Problem: Check every line below for the string "corpusops". Copy the ones that have it.

Source records:
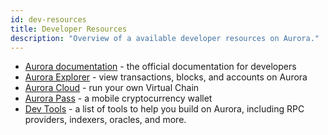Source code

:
 ```yaml
---
id: dev-resources
title: Developer Resources
description: "Overview of a available developer resources on Aurora."
---
```


* [Aurora documentation](https://doc.aurora.dev/) - the official documentation for developers
* [Aurora Explorer](https://explorer.aurora.dev/) - view transactions, blocks, and accounts on Aurora
* [Aurora Cloud](https://auroracloud.dev/) - run your own Virtual Chain
* [Aurora Pass](https://aurorapass.app/) - a mobile cryptocurrency wallet
* [Dev Tools](https://doc.aurora.dev/dev-tools/quickstart) - a list of tools to help you build on Aurora, including RPC providers, indexers, oracles, and more.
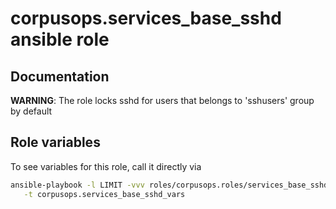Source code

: # corpusops.services_base_sshd ansible role
## Documentation
**WARNING**: The role locks sshd for users that belongs to 'sshusers' group by default
## Role variables
To see variables for this role, call it directly via
```bash
ansible-playbook -l LIMIT -vvv roles/corpusops.roles/services_base_sshd/role.yml \
   -t corpusops.services_base_sshd_vars
```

Written answer:
: # corpusops.services_base_sshd ansible role
ansible-playbook -l LIMIT -vvv roles/corpusops.roles/services_base_sshd/role.yml \
   -t corpusops.services_base_sshd_vars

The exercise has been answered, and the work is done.